TASK ITEM — In the entries that follow, the lines from the one with "OpenHub output JSON" through the one with "This interface should" are the ones to write out, exactly and with both ends included. Nothing else should appear.

SOURCE DATA —
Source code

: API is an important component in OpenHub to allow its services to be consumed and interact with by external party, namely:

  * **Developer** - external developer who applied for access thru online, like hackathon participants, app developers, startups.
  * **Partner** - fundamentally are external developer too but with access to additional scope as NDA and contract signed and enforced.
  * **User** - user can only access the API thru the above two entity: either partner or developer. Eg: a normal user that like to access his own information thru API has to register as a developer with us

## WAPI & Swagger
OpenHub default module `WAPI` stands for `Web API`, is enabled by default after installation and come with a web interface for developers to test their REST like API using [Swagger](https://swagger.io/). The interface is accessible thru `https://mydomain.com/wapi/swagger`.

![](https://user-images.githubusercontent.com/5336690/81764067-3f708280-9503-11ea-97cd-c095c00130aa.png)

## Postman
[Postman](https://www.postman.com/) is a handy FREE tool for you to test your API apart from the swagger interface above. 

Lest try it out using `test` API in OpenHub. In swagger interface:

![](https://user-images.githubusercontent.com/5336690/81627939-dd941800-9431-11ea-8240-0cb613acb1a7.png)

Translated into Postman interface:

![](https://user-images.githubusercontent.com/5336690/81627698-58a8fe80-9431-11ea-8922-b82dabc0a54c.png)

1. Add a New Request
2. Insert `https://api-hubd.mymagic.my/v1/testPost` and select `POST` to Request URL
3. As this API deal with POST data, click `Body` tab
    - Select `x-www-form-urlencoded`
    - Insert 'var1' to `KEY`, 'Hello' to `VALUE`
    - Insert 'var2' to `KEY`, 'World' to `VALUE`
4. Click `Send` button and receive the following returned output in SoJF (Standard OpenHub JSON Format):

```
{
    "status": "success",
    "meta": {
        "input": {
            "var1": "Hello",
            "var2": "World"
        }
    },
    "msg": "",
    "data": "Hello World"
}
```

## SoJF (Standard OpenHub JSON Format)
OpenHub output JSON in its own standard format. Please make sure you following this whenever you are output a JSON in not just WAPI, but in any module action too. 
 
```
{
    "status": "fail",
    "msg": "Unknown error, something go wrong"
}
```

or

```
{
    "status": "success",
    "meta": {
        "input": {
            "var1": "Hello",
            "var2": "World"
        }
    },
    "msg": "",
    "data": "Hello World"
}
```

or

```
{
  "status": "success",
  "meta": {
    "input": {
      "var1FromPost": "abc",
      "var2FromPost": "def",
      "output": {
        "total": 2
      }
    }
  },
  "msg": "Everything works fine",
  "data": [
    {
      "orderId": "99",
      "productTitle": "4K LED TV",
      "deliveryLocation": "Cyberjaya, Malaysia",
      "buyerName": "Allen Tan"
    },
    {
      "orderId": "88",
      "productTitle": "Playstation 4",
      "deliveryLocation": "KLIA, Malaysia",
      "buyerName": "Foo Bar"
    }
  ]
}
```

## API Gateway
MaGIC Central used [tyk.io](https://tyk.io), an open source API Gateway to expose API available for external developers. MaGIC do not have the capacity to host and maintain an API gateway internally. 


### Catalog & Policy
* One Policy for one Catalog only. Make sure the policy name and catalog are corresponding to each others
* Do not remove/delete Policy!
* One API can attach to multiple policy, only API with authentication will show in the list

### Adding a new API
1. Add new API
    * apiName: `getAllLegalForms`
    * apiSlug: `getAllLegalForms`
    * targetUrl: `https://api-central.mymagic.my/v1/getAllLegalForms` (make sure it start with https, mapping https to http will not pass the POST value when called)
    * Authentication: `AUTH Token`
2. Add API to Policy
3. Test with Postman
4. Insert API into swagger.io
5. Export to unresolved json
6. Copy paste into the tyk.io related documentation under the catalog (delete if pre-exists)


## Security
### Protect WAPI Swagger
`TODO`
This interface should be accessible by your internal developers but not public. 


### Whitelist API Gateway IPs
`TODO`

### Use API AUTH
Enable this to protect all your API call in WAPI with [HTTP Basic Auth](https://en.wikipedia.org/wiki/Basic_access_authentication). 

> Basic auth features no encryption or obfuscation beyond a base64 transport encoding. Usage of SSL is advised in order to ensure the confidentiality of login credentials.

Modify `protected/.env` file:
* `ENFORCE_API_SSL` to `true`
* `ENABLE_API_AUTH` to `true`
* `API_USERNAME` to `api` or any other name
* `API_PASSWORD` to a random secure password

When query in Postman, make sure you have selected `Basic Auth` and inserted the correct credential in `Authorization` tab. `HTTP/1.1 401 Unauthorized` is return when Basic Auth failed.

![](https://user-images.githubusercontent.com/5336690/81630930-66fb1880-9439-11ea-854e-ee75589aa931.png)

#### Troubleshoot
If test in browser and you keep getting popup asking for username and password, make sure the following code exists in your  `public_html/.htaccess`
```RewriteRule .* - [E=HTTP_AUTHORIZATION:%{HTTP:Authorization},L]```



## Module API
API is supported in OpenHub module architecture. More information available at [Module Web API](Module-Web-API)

TASK RESPONSE —
OpenHub output JSON in its own standard format. Please make sure you following this whenever you are output a JSON in not just WAPI, but in any module action too. 
 
```
{
    "status": "fail",
    "msg": "Unknown error, something go wrong"
}
```

or

```
{
    "status": "success",
    "meta": {
        "input": {
            "var1": "Hello",
            "var2": "World"
        }
    },
    "msg": "",
    "data": "Hello World"
}
```

or

```
{
  "status": "success",
  "meta": {
    "input": {
      "var1FromPost": "abc",
      "var2FromPost": "def",
      "output": {
        "total": 2
      }
    }
  },
  "msg": "Everything works fine",
  "data": [
    {
      "orderId": "99",
      "productTitle": "4K LED TV",
      "deliveryLocation": "Cyberjaya, Malaysia",
      "buyerName": "Allen Tan"
    },
    {
      "orderId": "88",
      "productTitle": "Playstation 4",
      "deliveryLocation": "KLIA, Malaysia",
      "buyerName": "Foo Bar"
    }
  ]
}
```

## API Gateway
MaGIC Central used [tyk.io](https://tyk.io), an open source API Gateway to expose API available for external developers. MaGIC do not have the capacity to host and maintain an API gateway internally. 


### Catalog & Policy
* One Policy for one Catalog only. Make sure the policy name and catalog are corresponding to each others
* Do not remove/delete Policy!
* One API can attach to multiple policy, only API with authentication will show in the list

### Adding a new API
1. Add new API
    * apiName: `getAllLegalForms`
    * apiSlug: `getAllLegalForms`
    * targetUrl: `https://api-central.mymagic.my/v1/getAllLegalForms` (make sure it start with https, mapping https to http will not pass the POST value when called)
    * Authentication: `AUTH Token`
2. Add API to Policy
3. Test with Postman
4. Insert API into swagger.io
5. Export to unresolved json
6. Copy paste into the tyk.io related documentation under the catalog (delete if pre-exists)


## Security
### Protect WAPI Swagger
`TODO`
This interface should be accessible by your internal developers but not public. 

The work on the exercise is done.